How Big Is Your God?

I have just finished reading a book called, How Big Is Your God?: The Freedom to Experience the Divine by Paul Coutinho.

I have two words… Life. Changing.

A couple weeks ago, Carlos and I were sitting in the living room talking. The boys were asleep, the house was dark and silent. Somehow we got onto the topic of religion.

In the darkness I felt safe. I couldn’t see Carlos’ eyes on me and I blurted out in a loud whisper, “How do you know there really is a God?”

The words shocked me and I began to cry, because I knew that this was a question I silently ask myself every day. It was a secret I felt I couldn’t share with anyone. If I share it with unbelievers, then what kind of example am I? And if I share it with believers they may be judgmental, or if they’re weak in faith as I am, I may take them down with me.

Carlos asked me why it made me cry and I said something that I never wanted to acknowledge. I was crying out of fear. If I don’t believe in God, what does this mean for me? My Baptist upbringing had taught me about a vindictive, angry God who punishes sinners by sending them to a fiery hell for eternity. This was the God I could not understand, could not relate to, and felt, I couldn’t believe in. This was a God of wrath, a monster, really.

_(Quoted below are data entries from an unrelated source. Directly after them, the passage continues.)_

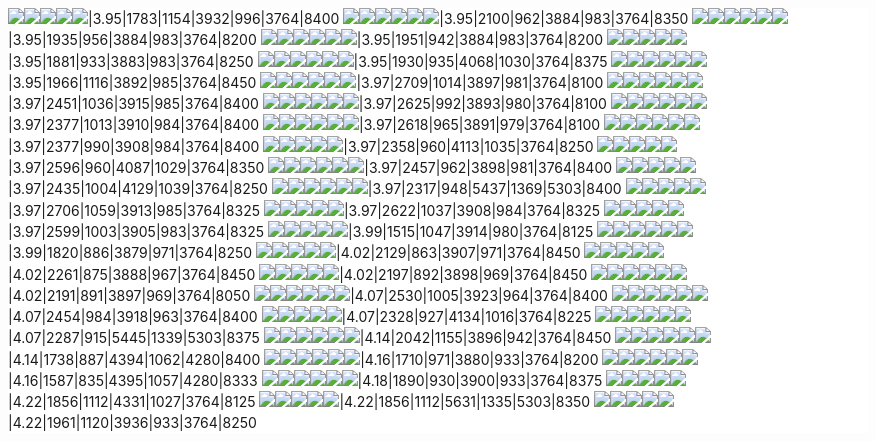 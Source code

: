 ![](/item/3153.png)![](/item/3094.png)![](/item/1055.png)![](/item/1038.png)![](/item/1036.png)|3.95|1783|1154|3932|996|3764|8400
![](/item/3142.png)![](/item/3091.png)![](/item/1053.png)![](/item/1055.png)![](/item/1036.png)![](/item/1036.png)|3.95|2100|962|3884|983|3764|8350
![](/item/3033.png)![](/item/3091.png)![](/item/1001.png)![](/item/1053.png)![](/item/1055.png)![](/item/1036.png)|3.95|1935|956|3884|983|3764|8200
![](/item/6676.png)![](/item/3091.png)![](/item/1001.png)![](/item/1053.png)![](/item/1055.png)![](/item/1036.png)|3.95|1951|942|3884|983|3764|8200
![](/item/3031.png)![](/item/3091.png)![](/item/1001.png)![](/item/1053.png)![](/item/1055.png)|3.95|1881|933|3883|983|3764|8250
![](/item/3072.png)![](/item/3091.png)![](/item/1001.png)![](/item/1055.png)![](/item/1037.png)![](/item/1036.png)|3.95|1930|935|4068|1030|3764|8375
![](/item/3087.png)![](/item/6671.png)![](/item/1053.png)![](/item/1055.png)![](/item/1036.png)![](/item/1036.png)|3.95|1966|1116|3892|985|3764|8450
![](/item/6691.png)![](/item/3036.png)![](/item/1001.png)![](/item/1053.png)![](/item/1055.png)![](/item/1036.png)|3.97|2709|1014|3897|981|3764|8100
![](/item/3031.png)![](/item/3036.png)![](/item/1001.png)![](/item/1053.png)![](/item/1055.png)![](/item/1036.png)|3.97|2451|1036|3915|985|3764|8400
![](/item/6691.png)![](/item/3033.png)![](/item/1001.png)![](/item/1053.png)![](/item/1055.png)![](/item/1036.png)|3.97|2625|992|3893|980|3764|8100
![](/item/3031.png)![](/item/3033.png)![](/item/1001.png)![](/item/1053.png)![](/item/1055.png)![](/item/1036.png)|3.97|2377|1013|3910|984|3764|8400
![](/item/6676.png)![](/item/6691.png)![](/item/1001.png)![](/item/1053.png)![](/item/1055.png)![](/item/1036.png)|3.97|2618|965|3891|979|3764|8100
![](/item/6676.png)![](/item/3031.png)![](/item/1001.png)![](/item/1053.png)![](/item/1055.png)![](/item/1036.png)|3.97|2377|990|3908|984|3764|8400
![](/item/6676.png)![](/item/3072.png)![](/item/1001.png)![](/item/1055.png)![](/item/1038.png)|3.97|2358|960|4113|1035|3764|8250
![](/item/6691.png)![](/item/3072.png)![](/item/1001.png)![](/item/1055.png)![](/item/1038.png)|3.97|2596|960|4087|1029|3764|8350
![](/item/6676.png)![](/item/6675.png)![](/item/1001.png)![](/item/1053.png)![](/item/1055.png)![](/item/1036.png)|3.97|2457|962|3898|981|3764|8400
![](/item/3072.png)![](/item/3036.png)![](/item/1001.png)![](/item/1055.png)![](/item/1038.png)|3.97|2435|1004|4129|1039|3764|8250
![](/item/6676.png)![](/item/6673.png)![](/item/1001.png)![](/item/1055.png)![](/item/1038.png)![](/item/1036.png)|3.97|2317|948|5437|1369|5303|8400
![](/item/3142.png)![](/item/3036.png)![](/item/1053.png)![](/item/1055.png)![](/item/1037.png)|3.97|2706|1059|3913|985|3764|8325
![](/item/3142.png)![](/item/3033.png)![](/item/1053.png)![](/item/1055.png)![](/item/1037.png)|3.97|2622|1037|3908|984|3764|8325
![](/item/6676.png)![](/item/3142.png)![](/item/1053.png)![](/item/1055.png)![](/item/1037.png)|3.97|2599|1003|3905|983|3764|8325
![](/item/3153.png)![](/item/3115.png)![](/item/1001.png)![](/item/1055.png)![](/item/1037.png)|3.99|1515|1047|3914|980|3764|8125
![](/item/3006.png)![](/item/3091.png)![](/item/1053.png)![](/item/1055.png)![](/item/1038.png)![](/item/1038.png)|3.99|1820|886|3879|971|3764|8250
![](/item/6675.png)![](/item/6695.png)![](/item/1053.png)![](/item/1055.png)![](/item/3006.png)|4.02|2129|863|3907|971|3764|8450
![](/item/6691.png)![](/item/3508.png)![](/item/1053.png)![](/item/1055.png)![](/item/3006.png)|4.02|2261|875|3888|967|3764|8450
![](/item/6676.png)![](/item/6696.png)![](/item/1053.png)![](/item/1055.png)![](/item/3006.png)|4.02|2197|892|3898|969|3764|8450
![](/item/6676.png)![](/item/3006.png)![](/item/1053.png)![](/item/1055.png)![](/item/1038.png)![](/item/1038.png)|4.02|2191|891|3897|969|3764|8050
![](/item/6675.png)![](/item/3036.png)![](/item/1001.png)![](/item/1053.png)![](/item/1055.png)![](/item/1036.png)|4.07|2530|1005|3923|964|3764|8400
![](/item/6675.png)![](/item/3033.png)![](/item/1001.png)![](/item/1053.png)![](/item/1055.png)![](/item/1036.png)|4.07|2454|984|3918|963|3764|8400
![](/item/6675.png)![](/item/3072.png)![](/item/1001.png)![](/item/1055.png)![](/item/1037.png)|4.07|2328|927|4134|1016|3764|8225
![](/item/6675.png)![](/item/6673.png)![](/item/1001.png)![](/item/1055.png)![](/item/1037.png)![](/item/1036.png)|4.07|2287|915|5445|1339|5303|8375
![](/item/3095.png)![](/item/6671.png)![](/item/1053.png)![](/item/1055.png)![](/item/1036.png)![](/item/1036.png)|4.14|2042|1155|3896|942|3764|8450
![](/item/6672.png)![](/item/3161.png)![](/item/1001.png)![](/item/1053.png)![](/item/1055.png)![](/item/1036.png)|4.14|1738|887|4394|1062|4280|8400
![](/item/3087.png)![](/item/3091.png)![](/item/1001.png)![](/item/1053.png)![](/item/1055.png)![](/item/1036.png)|4.16|1710|971|3880|933|3764|8200
![](/item/6672.png)![](/item/3078.png)![](/item/1001.png)![](/item/1053.png)![](/item/1055.png)![](/item/1036.png)|4.16|1587|835|4395|1057|4280|8333
![](/item/3095.png)![](/item/3046.png)![](/item/1053.png)![](/item/1055.png)![](/item/1037.png)![](/item/1036.png)|4.18|1890|930|3900|933|3764|8375
![](/item/3153.png)![](/item/3072.png)![](/item/1001.png)![](/item/1055.png)![](/item/1037.png)|4.22|1856|1112|4331|1027|3764|8125
![](/item/3153.png)![](/item/6673.png)![](/item/1001.png)![](/item/1055.png)![](/item/1038.png)|4.22|1856|1112|5631|1335|5303|8350
![](/item/3153.png)![](/item/3004.png)![](/item/1001.png)![](/item/1055.png)![](/item/1038.png)|4.22|1961|1120|3936|933|3764|8250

This book helped me to realize, among other things, that this is a very small God. We have limited God with this perspective. God is so much greater than that – So much greater.

If you seriously want to deepen your relationship with God and live a happier more fulfilling life, you must read this book. It doesn’t matter what religion you are. There are some parts of the book that speak directly about Christianity, but this is for anyone. I will warn you, this book is a challenge. It will make you think and it will open up new doors in your heart and mind that you didn’t even know existed. After reading it, I don’t think I’ll ever be quite the same.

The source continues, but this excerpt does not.